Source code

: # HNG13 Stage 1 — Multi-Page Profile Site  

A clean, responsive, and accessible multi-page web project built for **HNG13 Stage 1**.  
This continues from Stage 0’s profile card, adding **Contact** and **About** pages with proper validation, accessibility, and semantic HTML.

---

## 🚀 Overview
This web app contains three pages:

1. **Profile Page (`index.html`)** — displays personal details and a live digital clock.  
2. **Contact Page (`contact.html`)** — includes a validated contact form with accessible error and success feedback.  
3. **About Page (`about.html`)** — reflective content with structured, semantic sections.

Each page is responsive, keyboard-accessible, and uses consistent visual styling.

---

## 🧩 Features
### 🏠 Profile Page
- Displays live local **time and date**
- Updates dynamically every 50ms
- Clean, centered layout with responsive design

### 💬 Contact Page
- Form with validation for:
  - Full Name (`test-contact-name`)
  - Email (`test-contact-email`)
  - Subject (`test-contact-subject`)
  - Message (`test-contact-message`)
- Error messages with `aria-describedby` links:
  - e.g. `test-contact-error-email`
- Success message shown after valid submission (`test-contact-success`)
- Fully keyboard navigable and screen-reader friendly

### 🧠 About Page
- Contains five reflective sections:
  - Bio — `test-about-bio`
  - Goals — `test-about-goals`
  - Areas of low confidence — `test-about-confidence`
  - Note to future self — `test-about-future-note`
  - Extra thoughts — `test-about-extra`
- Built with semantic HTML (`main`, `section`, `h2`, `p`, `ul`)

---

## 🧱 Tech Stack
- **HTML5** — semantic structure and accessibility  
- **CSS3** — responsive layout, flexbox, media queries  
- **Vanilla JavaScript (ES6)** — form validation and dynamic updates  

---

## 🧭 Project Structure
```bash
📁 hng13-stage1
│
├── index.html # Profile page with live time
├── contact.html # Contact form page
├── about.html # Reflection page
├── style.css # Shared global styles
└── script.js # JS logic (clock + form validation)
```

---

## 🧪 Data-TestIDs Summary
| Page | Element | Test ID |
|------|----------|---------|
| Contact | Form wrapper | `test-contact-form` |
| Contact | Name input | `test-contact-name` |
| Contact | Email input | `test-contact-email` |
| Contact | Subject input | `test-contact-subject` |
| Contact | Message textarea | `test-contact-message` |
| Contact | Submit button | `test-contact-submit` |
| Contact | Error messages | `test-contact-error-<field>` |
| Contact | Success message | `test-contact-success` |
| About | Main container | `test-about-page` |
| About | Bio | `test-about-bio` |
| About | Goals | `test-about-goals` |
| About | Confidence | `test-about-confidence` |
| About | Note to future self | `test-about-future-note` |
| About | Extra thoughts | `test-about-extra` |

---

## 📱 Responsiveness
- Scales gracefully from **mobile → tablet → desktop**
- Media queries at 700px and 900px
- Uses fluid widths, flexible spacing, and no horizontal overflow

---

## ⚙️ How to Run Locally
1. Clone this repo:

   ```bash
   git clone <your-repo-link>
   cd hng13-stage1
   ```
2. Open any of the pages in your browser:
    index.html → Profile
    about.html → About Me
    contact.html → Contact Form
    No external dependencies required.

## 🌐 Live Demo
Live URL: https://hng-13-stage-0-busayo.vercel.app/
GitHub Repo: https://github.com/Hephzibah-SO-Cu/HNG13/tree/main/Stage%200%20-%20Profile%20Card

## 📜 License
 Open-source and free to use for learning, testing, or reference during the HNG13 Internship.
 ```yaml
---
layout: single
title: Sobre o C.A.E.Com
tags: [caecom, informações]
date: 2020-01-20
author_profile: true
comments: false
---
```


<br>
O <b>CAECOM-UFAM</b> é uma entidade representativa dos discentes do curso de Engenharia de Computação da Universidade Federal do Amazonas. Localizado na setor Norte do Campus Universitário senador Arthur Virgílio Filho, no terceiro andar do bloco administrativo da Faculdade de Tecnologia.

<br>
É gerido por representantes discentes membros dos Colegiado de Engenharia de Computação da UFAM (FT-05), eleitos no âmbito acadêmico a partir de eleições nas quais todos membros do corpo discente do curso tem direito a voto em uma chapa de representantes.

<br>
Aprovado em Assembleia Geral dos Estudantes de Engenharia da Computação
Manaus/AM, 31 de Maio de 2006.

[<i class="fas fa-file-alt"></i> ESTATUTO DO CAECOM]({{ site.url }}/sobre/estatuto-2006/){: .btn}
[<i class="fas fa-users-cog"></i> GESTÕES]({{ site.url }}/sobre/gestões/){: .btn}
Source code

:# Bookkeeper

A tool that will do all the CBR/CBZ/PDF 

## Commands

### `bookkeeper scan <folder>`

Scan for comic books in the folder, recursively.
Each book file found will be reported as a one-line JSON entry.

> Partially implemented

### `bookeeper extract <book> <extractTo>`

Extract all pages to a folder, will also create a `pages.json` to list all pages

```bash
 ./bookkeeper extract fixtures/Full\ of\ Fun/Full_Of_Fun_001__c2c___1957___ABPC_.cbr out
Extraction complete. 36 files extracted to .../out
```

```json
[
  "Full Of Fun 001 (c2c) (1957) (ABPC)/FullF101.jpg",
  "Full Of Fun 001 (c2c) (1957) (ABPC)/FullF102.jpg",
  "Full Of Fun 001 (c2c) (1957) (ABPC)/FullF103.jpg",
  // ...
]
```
==========
Your objective:
Retype all of the data word for word.

Response area:
Source code

: # HNG13 Stage 1 — Multi-Page Profile Site  

A clean, responsive, and accessible multi-page web project built for **HNG13 Stage 1**.  
This continues from Stage 0’s profile card, adding **Contact** and **About** pages with proper validation, accessibility, and semantic HTML.

---

## 🚀 Overview
This web app contains three pages:

1. **Profile Page (`index.html`)** — displays personal details and a live digital clock.  
2. **Contact Page (`contact.html`)** — includes a validated contact form with accessible error and success feedback.  
3. **About Page (`about.html`)** — reflective content with structured, semantic sections.

Each page is responsive, keyboard-accessible, and uses consistent visual styling.

---

## 🧩 Features
### 🏠 Profile Page
- Displays live local **time and date**
- Updates dynamically every 50ms
- Clean, centered layout with responsive design

### 💬 Contact Page
- Form with validation for:
  - Full Name (`test-contact-name`)
  - Email (`test-contact-email`)
  - Subject (`test-contact-subject`)
  - Message (`test-contact-message`)
- Error messages with `aria-describedby` links:
  - e.g. `test-contact-error-email`
- Success message shown after valid submission (`test-contact-success`)
- Fully keyboard navigable and screen-reader friendly

### 🧠 About Page
- Contains five reflective sections:
  - Bio — `test-about-bio`
  - Goals — `test-about-goals`
  - Areas of low confidence — `test-about-confidence`
  - Note to future self — `test-about-future-note`
  - Extra thoughts — `test-about-extra`
- Built with semantic HTML (`main`, `section`, `h2`, `p`, `ul`)

---

## 🧱 Tech Stack
- **HTML5** — semantic structure and accessibility  
- **CSS3** — responsive layout, flexbox, media queries  
- **Vanilla JavaScript (ES6)** — form validation and dynamic updates  

---

## 🧭 Project Structure
```bash
📁 hng13-stage1
│
├── index.html # Profile page with live time
├── contact.html # Contact form page
├── about.html # Reflection page
├── style.css # Shared global styles
└── script.js # JS logic (clock + form validation)
```

---

## 🧪 Data-TestIDs Summary
| Page | Element | Test ID |
|------|----------|---------|
| Contact | Form wrapper | `test-contact-form` |
| Contact | Name input | `test-contact-name` |
| Contact | Email input | `test-contact-email` |
| Contact | Subject input | `test-contact-subject` |
| Contact | Message textarea | `test-contact-message` |
| Contact | Submit button | `test-contact-submit` |
| Contact | Error messages | `test-contact-error-<field>` |
| Contact | Success message | `test-contact-success` |
| About | Main container | `test-about-page` |
| About | Bio | `test-about-bio` |
| About | Goals | `test-about-goals` |
| About | Confidence | `test-about-confidence` |
| About | Note to future self | `test-about-future-note` |
| About | Extra thoughts | `test-about-extra` |

---

## 📱 Responsiveness
- Scales gracefully from **mobile → tablet → desktop**
- Media queries at 700px and 900px
- Uses fluid widths, flexible spacing, and no horizontal overflow

---

## ⚙️ How to Run Locally
1. Clone this repo:

   ```bash
   git clone <your-repo-link>
   cd hng13-stage1
   ```
2. Open any of the pages in your browser:
    index.html → Profile
    about.html → About Me
    contact.html → Contact Form
    No external dependencies required.

## 🌐 Live Demo
Live URL: https://hng-13-stage-0-busayo.vercel.app/
GitHub Repo: https://github.com/Hephzibah-SO-Cu/HNG13/tree/main/Stage%200%20-%20Profile%20Card

## 📜 License
 Open-source and free to use for learning, testing, or reference during the HNG13 Internship.
 ```yaml
---
layout: single
title: Sobre o C.A.E.Com
tags: [caecom, informações]
date: 2020-01-20
author_profile: true
comments: false
---
```


<br>
O <b>CAECOM-UFAM</b> é uma entidade representativa dos discentes do curso de Engenharia de Computação da Universidade Federal do Amazonas. Localizado na setor Norte do Campus Universitário senador Arthur Virgílio Filho, no terceiro andar do bloco administrativo da Faculdade de Tecnologia.

<br>
É gerido por representantes discentes membros dos Colegiado de Engenharia de Computação da UFAM (FT-05), eleitos no âmbito acadêmico a partir de eleições nas quais todos membros do corpo discente do curso tem direito a voto em uma chapa de representantes.

<br>
Aprovado em Assembleia Geral dos Estudantes de Engenharia da Computação
Manaus/AM, 31 de Maio de 2006.

[<i class="fas fa-file-alt"></i> ESTATUTO DO CAECOM]({{ site.url }}/sobre/estatuto-2006/){: .btn}
[<i class="fas fa-users-cog"></i> GESTÕES]({{ site.url }}/sobre/gestões/){: .btn}
Source code

:# Bookkeeper

A tool that will do all the CBR/CBZ/PDF 

## Commands

### `bookkeeper scan <folder>`

Scan for comic books in the folder, recursively.
Each book file found will be reported as a one-line JSON entry.

> Partially implemented

### `bookeeper extract <book> <extractTo>`

Extract all pages to a folder, will also create a `pages.json` to list all pages

```bash
 ./bookkeeper extract fixtures/Full\ of\ Fun/Full_Of_Fun_001__c2c___1957___ABPC_.cbr out
Extraction complete. 36 files extracted to .../out
```

```json
[
  "Full Of Fun 001 (c2c) (1957) (ABPC)/FullF101.jpg",
  "Full Of Fun 001 (c2c) (1957) (ABPC)/FullF102.jpg",
  "Full Of Fun 001 (c2c) (1957) (ABPC)/FullF103.jpg",
  // ...
]
```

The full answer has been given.